_Aim of the task_
Select every line below containing the word "python".

(Records shown)

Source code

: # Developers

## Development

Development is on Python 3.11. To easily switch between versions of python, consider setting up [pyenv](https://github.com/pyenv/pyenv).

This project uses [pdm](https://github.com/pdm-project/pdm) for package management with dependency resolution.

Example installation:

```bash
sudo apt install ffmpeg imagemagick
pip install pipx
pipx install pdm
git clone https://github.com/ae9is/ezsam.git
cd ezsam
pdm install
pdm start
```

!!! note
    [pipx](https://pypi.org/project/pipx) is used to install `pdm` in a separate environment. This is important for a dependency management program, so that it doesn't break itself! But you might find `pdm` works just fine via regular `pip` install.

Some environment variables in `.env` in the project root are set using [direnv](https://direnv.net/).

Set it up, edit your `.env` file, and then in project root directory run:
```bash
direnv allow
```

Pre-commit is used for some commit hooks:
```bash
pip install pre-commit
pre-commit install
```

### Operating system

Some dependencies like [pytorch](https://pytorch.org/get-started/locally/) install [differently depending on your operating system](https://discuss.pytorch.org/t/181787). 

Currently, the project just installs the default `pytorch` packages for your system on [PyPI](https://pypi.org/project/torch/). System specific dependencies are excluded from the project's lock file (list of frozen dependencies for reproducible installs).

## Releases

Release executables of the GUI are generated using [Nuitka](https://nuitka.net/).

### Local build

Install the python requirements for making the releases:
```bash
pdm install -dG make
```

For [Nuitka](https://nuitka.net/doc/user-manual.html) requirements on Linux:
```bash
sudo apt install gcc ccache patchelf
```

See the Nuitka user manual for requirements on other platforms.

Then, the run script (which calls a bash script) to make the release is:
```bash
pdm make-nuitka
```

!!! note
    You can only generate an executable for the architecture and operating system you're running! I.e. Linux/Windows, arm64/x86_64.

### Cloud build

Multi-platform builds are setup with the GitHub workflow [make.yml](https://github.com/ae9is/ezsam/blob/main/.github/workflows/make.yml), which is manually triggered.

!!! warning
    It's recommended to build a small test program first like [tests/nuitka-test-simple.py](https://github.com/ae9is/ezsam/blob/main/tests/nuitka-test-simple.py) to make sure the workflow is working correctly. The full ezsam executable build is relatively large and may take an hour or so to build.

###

(End Records shown)
(Records shown)

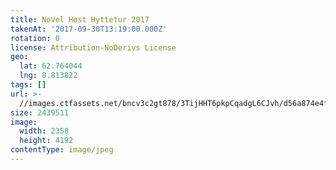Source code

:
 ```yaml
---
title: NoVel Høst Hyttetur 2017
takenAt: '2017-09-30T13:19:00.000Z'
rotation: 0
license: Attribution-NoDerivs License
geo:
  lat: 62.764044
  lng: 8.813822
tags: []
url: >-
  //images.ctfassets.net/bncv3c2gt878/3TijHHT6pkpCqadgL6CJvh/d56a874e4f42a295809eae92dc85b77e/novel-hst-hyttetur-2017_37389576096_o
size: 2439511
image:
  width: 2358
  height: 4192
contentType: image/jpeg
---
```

(End Records shown)

_Expected output_
Development is on Python 3.11. To easily switch between versions of python, consider setting up [pyenv](https://github.com/pyenv/pyenv).
Install the python requirements for making the releases:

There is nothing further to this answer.